§ **BRIEF**:
The listing must be copied out in full and exactly; no images go with it.

§ **MATERIAL FOR THIS TASK**:
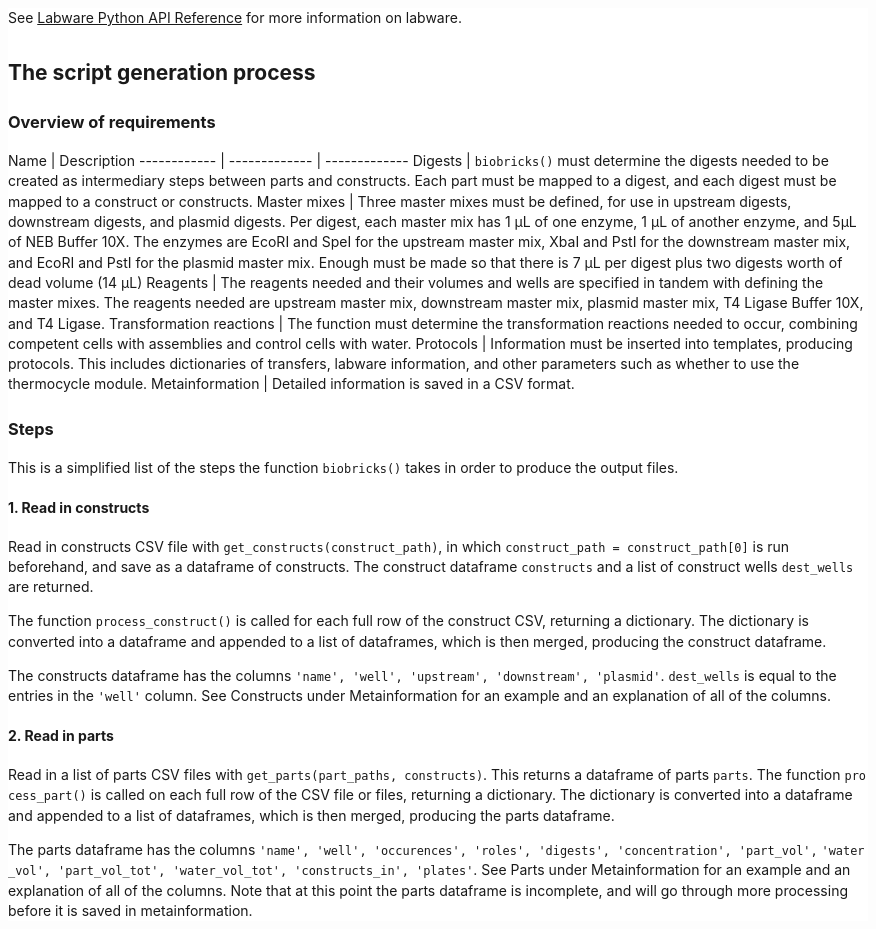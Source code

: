 See [Labware Python API Reference](https://docs.opentrons.com/v2/new_labware.html) for more information on labware.

## The script generation process
### Overview of requirements
Name | Description
------------ | ------------- | -------------
Digests | `biobricks()` must determine the digests needed to be created as intermediary steps between parts and constructs. Each part must be mapped to a digest, and each digest must be mapped to a construct or constructs.
Master mixes | Three master mixes must be defined, for use in upstream digests, downstream digests, and plasmid digests. Per digest, each master mix has 1 μL of one enzyme, 1 μL of another enzyme, and 5μL of NEB Buffer 10X. The enzymes are EcoRI and SpeI for the upstream master mix, XbaI and PstI for the downstream master mix, and EcoRI and PstI for the plasmid master mix. Enough must be made so that there is 7 μL per digest plus two digests worth of dead volume (14 μL)
Reagents | The reagents needed and their volumes and wells are specified in tandem with defining the master mixes. The reagents needed are upstream master mix, downstream master mix, plasmid master mix, T4 Ligase Buffer 10X, and T4 Ligase.
Transformation reactions | The function must determine the transformation reactions needed to occur, combining competent cells with assemblies and control cells with water.
Protocols | Information must be inserted into templates, producing protocols. This includes dictionaries of transfers, labware information, and other parameters such as whether to use the thermocycle module.
Metainformation | Detailed information is saved in a CSV format. 

### Steps
This is a simplified list of the steps the function `biobricks()` takes in order to produce the output files.
#### 1. Read in constructs
Read in constructs CSV file with `get_constructs(construct_path)`, in which `construct_path = construct_path[0]` is run beforehand, and save as a dataframe of constructs. The construct dataframe `constructs` and a list of construct wells `dest_wells` are returned.

The function `process_construct()` is called for each full row of the construct CSV, returning a dictionary. The dictionary is converted into a dataframe and appended to a list of dataframes, which is then merged, producing the construct dataframe.

The constructs dataframe has the columns `'name', 'well', 'upstream', 'downstream', 'plasmid'`. `dest_wells` is equal to the entries in the `'well'` column. See Constructs under Metainformation for an example and an explanation of all of the columns. 

#### 2. Read in parts
Read in a list of parts CSV files with `get_parts(part_paths, constructs)`. This returns a dataframe of parts `parts`. The function `process_part()` is called on each full row of the CSV file or files, returning a dictionary. The dictionary is converted into a dataframe and appended to a list of dataframes, which is then merged, producing the parts dataframe.

The parts dataframe has the columns `'name', 'well', 'occurences', 'roles', 'digests', 'concentration', 'part_vol',` `'water_vol', 'part_vol_tot', 'water_vol_tot', 'constructs_in', 'plates'`. See Parts under Metainformation for an example and an explanation of all of the columns. Note that at this point the parts dataframe is incomplete, and will go through more processing before it is saved in metainformation.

§ **OUTPUT OF THE EXERCISE**:
Source code

: See [Labware Python API Reference](https://docs.opentrons.com/v2/new_labware.html) for more information on labware.

## The script generation process
### Overview of requirements
Name | Description
------------ | ------------- | -------------
Digests | `biobricks()` must determine the digests needed to be created as intermediary steps between parts and constructs. Each part must be mapped to a digest, and each digest must be mapped to a construct or constructs.
Master mixes | Three master mixes must be defined, for use in upstream digests, downstream digests, and plasmid digests. Per digest, each master mix has 1 μL of one enzyme, 1 μL of another enzyme, and 5μL of NEB Buffer 10X. The enzymes are EcoRI and SpeI for the upstream master mix, XbaI and PstI for the downstream master mix, and EcoRI and PstI for the plasmid master mix. Enough must be made so that there is 7 μL per digest plus two digests worth of dead volume (14 μL)
Reagents | The reagents needed and their volumes and wells are specified in tandem with defining the master mixes. The reagents needed are upstream master mix, downstream master mix, plasmid master mix, T4 Ligase Buffer 10X, and T4 Ligase.
Transformation reactions | The function must determine the transformation reactions needed to occur, combining competent cells with assemblies and control cells with water.
Protocols | Information must be inserted into templates, producing protocols. This includes dictionaries of transfers, labware information, and other parameters such as whether to use the thermocycle module.
Metainformation | Detailed information is saved in a CSV format. 

### Steps
This is a simplified list of the steps the function `biobricks()` takes in order to produce the output files.
#### 1. Read in constructs
Read in constructs CSV file with `get_constructs(construct_path)`, in which `construct_path = construct_path[0]` is run beforehand, and save as a dataframe of constructs. The construct dataframe `constructs` and a list of construct wells `dest_wells` are returned.

The function `process_construct()` is called for each full row of the construct CSV, returning a dictionary. The dictionary is converted into a dataframe and appended to a list of dataframes, which is then merged, producing the construct dataframe.

The constructs dataframe has the columns `'name', 'well', 'upstream', 'downstream', 'plasmid'`. `dest_wells` is equal to the entries in the `'well'` column. See Constructs under Metainformation for an example and an explanation of all of the columns. 

#### 2. Read in parts
Read in a list of parts CSV files with `get_parts(part_paths, constructs)`. This returns a dataframe of parts `parts`. The function `process_part()` is called on each full row of the CSV file or files, returning a dictionary. The dictionary is converted into a dataframe and appended to a list of dataframes, which is then merged, producing the parts dataframe.

The parts dataframe has the columns `'name', 'well', 'occurences', 'roles', 'digests', 'concentration', 'part_vol',` `'water_vol', 'part_vol_tot', 'water_vol_tot', 'constructs_in', 'plates'`. See Parts under Metainformation for an example and an explanation of all of the columns. Note that at this point the parts dataframe is incomplete, and will go through more processing before it is saved in metainformation.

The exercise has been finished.